The problem here is that we want to avoid the work of moving to another
part of the document, inserting a label, and then move back to continue
writing. I believe other word processors offer this.
Not having to move makes it much easier to use cross references. It is
not much of a problem when referring to a nearby figure, but it is a
chore when section you want to reference is 60 pages away.
I do not want to take away the ability to make a label, because it will
still have some uses. But lots of labels could be automatic:
Writer wants to reference something
1. The writer bring up a list of all things that can be referenced.
2. The writer select an item, perhaps using that
"right-click->copy as reference" way that already works for the
manually inserted labels. At this point, LyX insert an ordinary
label in the section/chapter/figure/... (So no file format change
needed, just automation of a sometimes tedious task.)
3. The writer pastes the label as usual.
No fileformat change, no new internal data structure hopefully means no
new strange bugs. And if it gets coded quickly, it could go into 1.6.3
or 1.6.4.
Also, the list for picking referencable items already exists in LyX, it
is the TOC. :-) All it needs is a context menu.
And obviously, no pre-generated labels for everything that _might_ get
referenced. No ugly latex here. An auto-label gets created only when the
writer asks for it. Duplicate labels can be avoided when LyX finds there
is a label already at the exact position where the auto-label gets
created. Duplication can happen when the user has put a label in the
same section but at a different position. But this is valid - a page
break could occur between the two labels, and the expert writer may want
to refer to either position.
> You could indeed imagine a context menu item in the TOC "Insert
reference to section", that will
> insert a label and a reference at once. Or one can think of a second
tab in the cross-reference
> dialog showing all sections too.
We've had this discussion several times the last years. Auto-labeling is
not useful.
I do not agree. It certainly saves work, the question is only if it can
be done without disrupting other work instead.
When I write a document, why should the list of labels be polluted with
labels I don't reference? This way writing a book would be horror. But
There is no need to have unreferenced labels. My way of doing it don't
pollute the label dialog. I see the problem with a book that has several
hundreds of sections. Automatically creating a label from the TOC makes
cross referencing easier, without messing up the label dialog.
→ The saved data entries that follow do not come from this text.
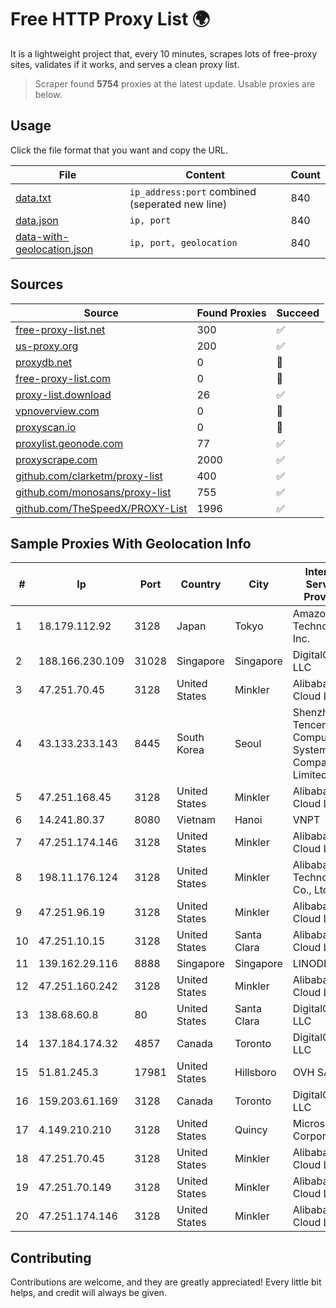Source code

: 
# Free HTTP Proxy List 🌍

It is a lightweight project that, every 10 minutes, scrapes lots of free-proxy sites, validates if it works, and serves a clean proxy list.


> Scraper found **5754** proxies at the latest update. Usable proxies are below.

## Usage

Click the file format that you want and copy the URL.


|File|Content|Count|
|----|-------|-----|
|[data.txt](https://raw.githubusercontent.com/themiralay/Proxy-List-World/master/data.txt)|`ip_address:port` combined (seperated new line)|840|
|[data.json](https://raw.githubusercontent.com/themiralay/Proxy-List-World/master/data.json)|`ip, port`|840|
|[data-with-geolocation.json](https://raw.githubusercontent.com/themiralay/Proxy-List-World/master/data-with-geolocation.json)|`ip, port, geolocation`|840|

## Sources

|Source|Found Proxies|Succeed|
|------|-------------|-------|
|[free-proxy-list.net](https://free-proxy-list.net)|300|✅|
|[us-proxy.org](https://www.us-proxy.org)|200|✅|
|[proxydb.net](http://proxydb.net)|0|🚫|
|[free-proxy-list.com](https://free-proxy-list.com/?page=&port=&type%5B%5D=http&type%5B%5D=https&up_time=0&search=Search)|0|🚫|
|[proxy-list.download](https://www.proxy-list.download/HTTP)|26|✅|
|[vpnoverview.com](https://vpnoverview.com/privacy/anonymous-browsing/free-proxy-servers)|0|🚫|
|[proxyscan.io](https://www.proxyscan.io)|0|🚫|
|[proxylist.geonode.com](https://proxylist.geonode.com/api/proxy-list?limit=300&page=1&sort_by=lastChecked&sort_type=desc&protocols=http,https)|77|✅|
|[proxyscrape.com](https://api.proxyscrape.com/v2/?request=displayproxies&protocol=http&timeout=10000&country=all&ssl=all&anonymity=all)|2000|✅|
|[github.com/clarketm/proxy-list](https://raw.githubusercontent.com/clarketm/proxy-list/master/proxy-list-raw.txt)|400|✅|
|[github.com/monosans/proxy-list](https://raw.githubusercontent.com/monosans/proxy-list/main/proxies/http.txt)|755|✅|
|[github.com/TheSpeedX/PROXY-List](https://raw.githubusercontent.com/TheSpeedX/PROXY-List/master/http.txt)|1996|✅|


## Sample Proxies With Geolocation Info

|#|Ip|Port|Country|City|Internet Service Provider|
|-|--|----|-------|----|-------------------------|
|1|18.179.112.92|3128|Japan|Tokyo|Amazon Technologies Inc.|
|2|188.166.230.109|31028|Singapore|Singapore|DigitalOcean, LLC|
|3|47.251.70.45|3128|United States|Minkler|Alibaba Cloud LLC|
|4|43.133.233.143|8445|South Korea|Seoul|Shenzhen Tencent Computer Systems Company Limited|
|5|47.251.168.45|3128|United States|Minkler|Alibaba Cloud LLC|
|6|14.241.80.37|8080|Vietnam|Hanoi|VNPT|
|7|47.251.174.146|3128|United States|Minkler|Alibaba Cloud LLC|
|8|198.11.176.124|3128|United States|Minkler|Alibaba (US) Technology Co., Ltd.|
|9|47.251.96.19|3128|United States|Minkler|Alibaba Cloud LLC|
|10|47.251.10.15|3128|United States|Santa Clara|Alibaba Cloud LLC|
|11|139.162.29.116|8888|Singapore|Singapore|LINODE|
|12|47.251.160.242|3128|United States|Minkler|Alibaba Cloud LLC|
|13|138.68.60.8|80|United States|Santa Clara|DigitalOcean, LLC|
|14|137.184.174.32|4857|Canada|Toronto|DigitalOcean, LLC|
|15|51.81.245.3|17981|United States|Hillsboro|OVH SAS|
|16|159.203.61.169|3128|Canada|Toronto|DigitalOcean, LLC|
|17|4.149.210.210|3128|United States|Quincy|Microsoft Corporation|
|18|47.251.70.45|3128|United States|Minkler|Alibaba Cloud LLC|
|19|47.251.70.149|3128|United States|Minkler|Alibaba Cloud LLC|
|20|47.251.174.146|3128|United States|Minkler|Alibaba Cloud LLC|



## Contributing

Contributions are welcome, and they are greatly appreciated! Every
little bit helps, and credit will always be given.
Also, all referable items (sections etc.) could have context menu "copy
as reference", that also does this auto-creation of a label. That way,
referencing nearby items becomes easier too.
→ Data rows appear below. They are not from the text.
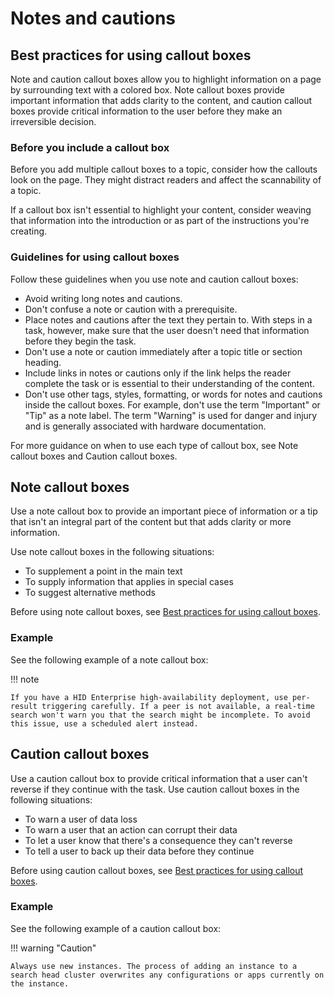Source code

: # Notes and cautions

## Best practices for using callout boxes

Note and caution callout boxes allow you to highlight information on a page by surrounding text with a colored box. Note callout boxes provide important information that adds clarity to the content, and caution callout boxes provide critical information to the user before they make an irreversible decision.

### Before you include a callout box

Before you add multiple callout boxes to a topic, consider how the callouts look on the page. They might distract readers and affect the scannability of a topic.

If a callout box isn't essential to highlight your content, consider weaving that information into the introduction or as part of the instructions you're creating.

### Guidelines for using callout boxes

Follow these guidelines when you use note and caution callout boxes:

- Avoid writing long notes and cautions.
- Don't confuse a note or caution with a prerequisite.
- Place notes and cautions after the text they pertain to. With steps in a task, however, make sure that the user doesn't need that information before they begin the task.
- Don't use a note or caution immediately after a topic title or section heading.
- Include links in notes or cautions only if the link helps the reader complete the task or is essential to their understanding of the content.
- Don't use other tags, styles, formatting, or words for notes and cautions inside the callout boxes. For example, don't use the term "Important" or "Tip" as a note label. The term "Warning" is used for danger and injury and is generally associated with hardware documentation.

For more guidance on when to use each type of callout box, see Note callout boxes and Caution callout boxes.

## Note callout boxes

Use a note callout box to provide an important piece of information or a tip that isn't an integral part of the content but that adds clarity or more information.

Use note callout boxes in the following situations:

- To supplement a point in the main text
- To supply information that applies in special cases
- To suggest alternative methods

Before using note callout boxes, see [Best practices for using callout boxes](#best-practices-for-using-callout-boxes).

### Example

See the following example of a note callout box:

!!! note

    If you have a HID Enterprise high-availability deployment, use per-result triggering carefully. If a peer is not available, a real-time search won't warn you that the search might be incomplete. To avoid this issue, use a scheduled alert instead.

## Caution callout boxes

Use a caution callout box to provide critical information that a user can't reverse if they continue with the task. Use caution callout boxes in the following situations:

- To warn a user of data loss
- To warn a user that an action can corrupt their data
- To let a user know that there's a consequence they can't reverse
- To tell a user to back up their data before they continue

Before using caution callout boxes, see [Best practices for using callout boxes](#best-practices-for-using-callout-boxes).

### Example

See the following example of a caution callout box:

!!! warning "Caution"

    Always use new instances. The process of adding an instance to a search head cluster overwrites any configurations or apps currently on the instance.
when the automatic labels don't appear in the list of referable labels,
then they are useless, because their only purpose is to reference them.
After you have a label created automatically, it will show up in the
list because it is a label - just like the manually created ones.
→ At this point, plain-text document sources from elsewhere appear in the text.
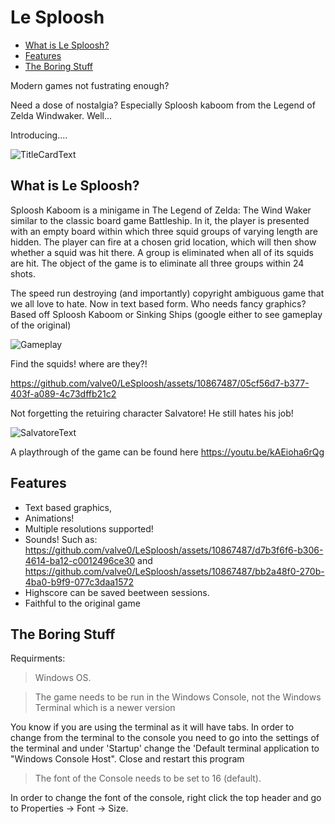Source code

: # Le Sploosh

- [What is Le Sploosh?](#what-is-le-sploosh)
- [Features](#features)
- [The Boring Stuff](#the-boring-stuff)


Modern games not fustrating enough?

Need a dose of nostalgia? Especially Sploosh kaboom from the Legend of Zelda Windwaker. Well...

Introducing....

![TitleCardText](https://github.com/valve0/LeSploosh/assets/10867487/f2112242-4c39-4b63-9fca-ec7c9fbfd27b)


## What is Le Sploosh?

Sploosh Kaboom is a minigame in The Legend of Zelda: The Wind Waker similar to the classic board game Battleship. In it, the player is presented with an empty board within which three squid groups of varying length are hidden.
The player can fire at a chosen grid location, which will then show whether a squid was hit there. A group is eliminated when all of its squids are hit. The object of the game is to eliminate all three groups within 24 shots.


The speed run destroying (and importantly) copyright ambiguous game that we all love to hate. Now in text based form. Who needs fancy graphics?
Based off Sploosh Kaboom or Sinking Ships (google either to see gameplay of the original)


![Gameplay](https://github.com/valve0/LeSploosh/assets/10867487/8475348f-dcde-4a13-9981-bd9b6f3ea96d)


Find the squids! where are they?!

https://github.com/valve0/LeSploosh/assets/10867487/05cf56d7-b377-403f-a089-4c73dffb21c2

Not forgetting the retuiring character Salvatore! He still hates his job!

![SalvatoreText](https://github.com/valve0/LeSploosh/assets/10867487/e05b54cf-aebe-49d7-becd-19655a4b8778)

A playthrough of the game can be found here https://youtu.be/kAEioha6rQg

## Features

- Text based graphics,
- Animations!
- Multiple resolutions supported!
- Sounds! Such as: https://github.com/valve0/LeSploosh/assets/10867487/d7b3f6f6-b306-4614-ba12-c0012496ce30 and https://github.com/valve0/LeSploosh/assets/10867487/bb2a48f0-270b-4ba0-b9f9-077c3daa1572
- Highscore can be saved beetween sessions.
- Faithful to the original game
  

## The Boring Stuff

Requirments:

> Windows OS.

> The game needs to be run in the Windows Console, not the Windows Terminal which is a newer version

  You know if you are using the terminal as it will have tabs.
  In order to change from the terminal to the console you need to go into the settings of the terminal and
  under 'Startup' change the 'Default terminal application to "Windows Console Host". Close and restart this program

> The font of the Console needs to be set to 16 (default).

  In order to change the font of the console, right click the top header and go to Properties -> Font -> Size.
Furthermore keep in mind that we need to output clean LaTeX. When you
give your document to the publisher and have hundreds of unnecessary
labels you'll get troubles or they even reject your manuscript.
Understood. I would not want to create unnecessary labels. Only an
easier way to create them than "move move move, insert label, copy as
ref, move move move, insert cross ref."
All this moving around can be avoided, and the insertion too. Because
label insertion can be an automatic part of selecting what to reference.
How would you name the labels? I name labels so that I later know what
they are for and can easily reference them in e.g. other child
documents. Currently when inserting a label, LyX proposes a name which
is in most of the cases not usable.
That is indeed a problem, but the trivial solution is that LyX can still
ask (in the cases where a new label need to be created.) We still avoid
moving around the document(s) which is the worst part of todays cross
referencing. That, and moving back again. More than "a few" page-ups
means searching - manual or using the search&replace dialog. :-(
So, when the item picked from the TOC already has a label, just use
that. When there is none, have LyX make a default label name as usual,
but ask because the automatic name is not necessarily good.